Ana Lúcia Torkomian, pesquisadora do Departamento de Engenharia de Produção da Universidade Federal de São Carlos (UFSCar), ressalta que a cooperação é fundamental para promover transferência de conhecimento para a sociedade, mas observa que ela responde por uma parte limitada do esforço para fomentar a inovação. “O que se busca na maioria dos países é incentivar o modelo da tripla hélice, em que universidades, empresas e governo atuam de forma coordenada para promover e financiar a inovação e gerar desenvolvimento”, diz. Esse regime não se limita a promover parcerias entre pesquisadores e empresas. “Engloba outras frentes.
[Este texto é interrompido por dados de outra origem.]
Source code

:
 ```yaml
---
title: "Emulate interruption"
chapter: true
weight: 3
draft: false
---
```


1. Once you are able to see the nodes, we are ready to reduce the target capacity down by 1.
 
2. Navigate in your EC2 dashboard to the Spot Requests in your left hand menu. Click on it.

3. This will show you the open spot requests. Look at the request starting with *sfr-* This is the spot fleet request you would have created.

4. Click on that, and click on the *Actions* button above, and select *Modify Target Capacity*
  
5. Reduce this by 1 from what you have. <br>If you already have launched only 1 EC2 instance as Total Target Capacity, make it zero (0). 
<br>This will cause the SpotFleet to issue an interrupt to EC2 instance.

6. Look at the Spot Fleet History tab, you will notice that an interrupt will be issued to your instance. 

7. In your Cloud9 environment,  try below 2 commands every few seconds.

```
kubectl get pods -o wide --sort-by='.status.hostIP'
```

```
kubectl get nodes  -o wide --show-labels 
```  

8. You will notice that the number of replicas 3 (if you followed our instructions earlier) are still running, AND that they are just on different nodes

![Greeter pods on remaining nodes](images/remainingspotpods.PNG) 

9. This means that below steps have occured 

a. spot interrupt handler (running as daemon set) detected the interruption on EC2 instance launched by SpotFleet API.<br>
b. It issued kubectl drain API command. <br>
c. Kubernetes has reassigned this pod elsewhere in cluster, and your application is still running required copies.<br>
Um exemplo é a criação de incubadoras de startups e parques tecnológicos nas universidades ou em ecossistemas que facilitem o empreendedorismo inovador. Gerar empresas spin offs a partir de tecnologias produzidas por pesquisadores também é importante.”
Torkomian enfatiza a relevância do trabalho dos escritórios de transferência de tecnologia nas universidades, conhecidos no Brasil como Núcleos de Inovação Tecnológica (NIT), que procuram encorajar os pesquisadores a interagir com empresas e promover o licenciamento de tecnologias. “No Brasil, já há mais de uma centena de NITs, com graus de maturidade distintos, e eles vêm cumprindo um papel na gestão da propriedade intelectual e na interação com o setor produtivo.”
Artigos científicos
GARCIA, R. et al. How long-term university-industry collaboration shapes the academic productivity of research groups. Innovation Organization & Management. On-line. 27 jun. 2019.
MANJARRÉS-HENRÍQUEZ, L. et al. Coexistence of university-industry relations and academic research: Barrier to or incentive for scientific productivity. Scientometrics. v. 76, n. 3, p. 561-76. jul. 2008.
BANAL-ESTAÑOL, A. et al. The double-edged sword of industry collaboration: Evidence from engineering academics in the UK. Research Policy. v. 44, n. 6, p. 1160-75. jul. 2015.